I’d like to take this idea of comedy a bit farther.  I also mentioned Brahms’ first Symphony.  His comedy is a little more deeply rooted into reality.  There is nothing particularly funny about his music, but oh how beautiful the last movement is.  If you’ve heard it, perhaps you’ll understand what I cannot really say about it in words (this is one of the things about music; if I could explain everything music has to offer in words, it would hardly be worth writing in music).   Here is my best attempt: the music concludes with a brilliant, warm, rich finale theme.  The symphony began in a dark, minor key and builds the whole way to this conclusive ending.  It’s like death and resurrection.  This is a portrait of the comedy of life.  All the horrid things of now mean nothing in the end beyond the extent to which they pointed us to the brilliant One who does mean something, and life eternal is free and beautiful; we will one day find that we truly had nothing to fear the whole time.  This is another sense of comedy (if you can understand it from my vague and abstract description, or perhaps you’ve heard the piece and can see the connection) that I believe in.  It is the same kind that exists’ in Dante’s Divine Comedy.  The other type of comedy (the one described in the previous paragraph, I’ll call it mockery) is also present in this one.  The mockery of Brahms’ first symphony is that it ends, and we are still here with all our fears and pains, and even during the symphony, we never fully left, the symphony never entirely met our longing for Heaven (because it is not heaven, it is mortal).  Parallel mockeries exist in Dante as well.
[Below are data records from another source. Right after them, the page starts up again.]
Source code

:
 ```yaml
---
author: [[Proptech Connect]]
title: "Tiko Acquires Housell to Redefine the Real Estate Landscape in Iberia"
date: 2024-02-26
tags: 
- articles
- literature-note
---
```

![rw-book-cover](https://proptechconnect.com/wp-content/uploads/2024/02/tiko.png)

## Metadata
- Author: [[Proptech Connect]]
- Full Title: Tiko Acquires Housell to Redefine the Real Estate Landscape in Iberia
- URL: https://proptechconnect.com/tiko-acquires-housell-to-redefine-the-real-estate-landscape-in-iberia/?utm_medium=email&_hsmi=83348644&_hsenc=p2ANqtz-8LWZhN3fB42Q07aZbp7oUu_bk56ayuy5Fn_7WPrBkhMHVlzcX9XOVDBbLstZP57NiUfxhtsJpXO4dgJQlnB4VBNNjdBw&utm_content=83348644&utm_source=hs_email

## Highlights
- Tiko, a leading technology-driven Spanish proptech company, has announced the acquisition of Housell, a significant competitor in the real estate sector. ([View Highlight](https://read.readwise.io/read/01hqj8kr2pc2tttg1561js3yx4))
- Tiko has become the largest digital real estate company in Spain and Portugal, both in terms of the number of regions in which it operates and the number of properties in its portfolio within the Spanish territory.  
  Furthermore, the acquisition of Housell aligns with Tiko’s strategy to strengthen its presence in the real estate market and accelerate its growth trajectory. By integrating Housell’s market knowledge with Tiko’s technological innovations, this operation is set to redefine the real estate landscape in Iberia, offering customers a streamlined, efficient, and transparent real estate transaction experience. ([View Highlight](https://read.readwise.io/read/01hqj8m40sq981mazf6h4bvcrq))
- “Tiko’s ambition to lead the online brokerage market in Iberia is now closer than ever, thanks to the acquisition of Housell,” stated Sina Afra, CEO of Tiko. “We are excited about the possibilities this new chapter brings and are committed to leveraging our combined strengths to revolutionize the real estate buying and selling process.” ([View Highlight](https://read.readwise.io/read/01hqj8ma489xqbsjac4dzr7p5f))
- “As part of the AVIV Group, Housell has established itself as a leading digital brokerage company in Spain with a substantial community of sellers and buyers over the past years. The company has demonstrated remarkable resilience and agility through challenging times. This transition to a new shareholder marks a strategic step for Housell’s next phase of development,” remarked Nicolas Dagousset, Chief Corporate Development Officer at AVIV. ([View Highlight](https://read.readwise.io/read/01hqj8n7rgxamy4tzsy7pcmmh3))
That distinction being made, I went on to discuss its ramifications:

I think we should laugh at both comedy and mockery.  We laugh with joy at comedy and with something more like scorn at mockery.

Thus we have our two types of philosophical humor, if you will.  Now, to begin unraveling the mess of philosophy to which end, as I mentioned earlier, I hope postmodernism is bound.  Yes, it is the opposite.  Where postmodernism looks to deny an absolute reality in place of our self-mocking individual ones, it denies, or “mocks,” our individual views in place of the One absolute.

It is a rejection of the temporal rather than of the eternal.  Dante and other thinkers (and artists, and the rest) of the past don’t seem to have seen this.  Dante is so very caught up in mortal things.  He thinks that everything can be measured.  Every sin or noble doing is like a withdrawal or deposit in a check book, and the final balance determines exactly to which “level of Hell, Purgatory, or Heaven” you belong.  This is not the case.  As C. S. Lewis writes in the intro to his wonderful fantasy novel, The Great Divorce, there is no in-between Heaven and Hell, no going to Heaven with “a scrap of Hell in our pocket.”  No, all the universe is ultimately binary (the opposite of the postmodernism) and yet infinite binary (a compromise).  There is right, there is good, there is beauty, and there is wrong, there is evil, there is ugliness.  That’s it.  All these things ultimately boil down further into eternal states of being and non-being.  0 and 1.  But this is getting a bit ahead of myself*.

That’s the problem with the artists (and the rest) of the past.  Not that they believed too much in absolute truth, but that they believed too little, or (for the sake of clarifying) rather that they believed they knew that absolute truth, and that it was there, present to their conciseness in its entirety.  It isn’t.  Dante is like a Pagan.  It is the business of the ancient Greeks and Romans to worship that which is human (or at least much too human-like), and even sometimes that which dies.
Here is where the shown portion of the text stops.